The data could be used to develop predictive models for hive health, said Chad Smykay, AI CTO for digital solutions at HPE.

Cloud-based technology houses all data, stored on humming servers in a colorful garage at HPE’s Customer Innovation Center. HPE hopes to contribute this data to support research on bees, Kortenhoeven said.

“The idea is that when we have a health issue with our bees, we can go back to the data from the last six months and say, ‘What was unique about that data for this hive that wasn’t unique to the other hives?’ And that may indicate something was going awry with the hive before we even knew it, and then we can pick up on that and prevent it in the future,” Kortenhoeven said. It also can help determine why some hives perform better than others.

HPE plans on more data collecting, such as with acoustic sensors to monitor queens because queens sound different than the rest of the hive.

This can help the company predict, for example, a case of multiple queens. Worker bees may choose and raise one bee to be a queen, Peña said, but sometimes more than one queen can emerge. The queens will either battle it out (resulting in the loser’s death) or split off to form new hives. But they’ve had instances where there are six queen cells, Peña said, and when that happens the first queen to emerge gathers other bees to kill the other five queens.

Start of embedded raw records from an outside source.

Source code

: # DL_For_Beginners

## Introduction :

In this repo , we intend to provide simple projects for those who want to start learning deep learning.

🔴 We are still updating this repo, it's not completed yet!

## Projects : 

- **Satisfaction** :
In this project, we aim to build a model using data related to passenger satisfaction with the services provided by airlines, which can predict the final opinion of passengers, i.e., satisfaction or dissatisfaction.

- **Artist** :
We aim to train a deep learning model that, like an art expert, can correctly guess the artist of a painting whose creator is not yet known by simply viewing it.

With data, HPE and Hives for Heroes may be able to predict when that happens and move bees around accordingly, Smykay said.

Veteran Troy Yard works with the bees at local corporate campuses for Hives For Heroes and helps employees in the “beekeeper for a day” program suit up and visit the hives safely. Yard said humans could learn from honey bees.

“The interconnectivity of them all working together is also fascinating,” Yard said. “Coming from the military after 30 years, that’s our whole lives. It’s working together, helping one another out.”

And there’s much to learn from the work ethic of a bee. A bee will work her entire life — approximately 60 days — traveling more distance than the earth’s circumference to make a twelfth of a teaspoon of honey for those that come after her, Yard said.

“That’s how we should be as we travel the circumference of this earth as many times as we can for those that come after us, helping others,” Yard said.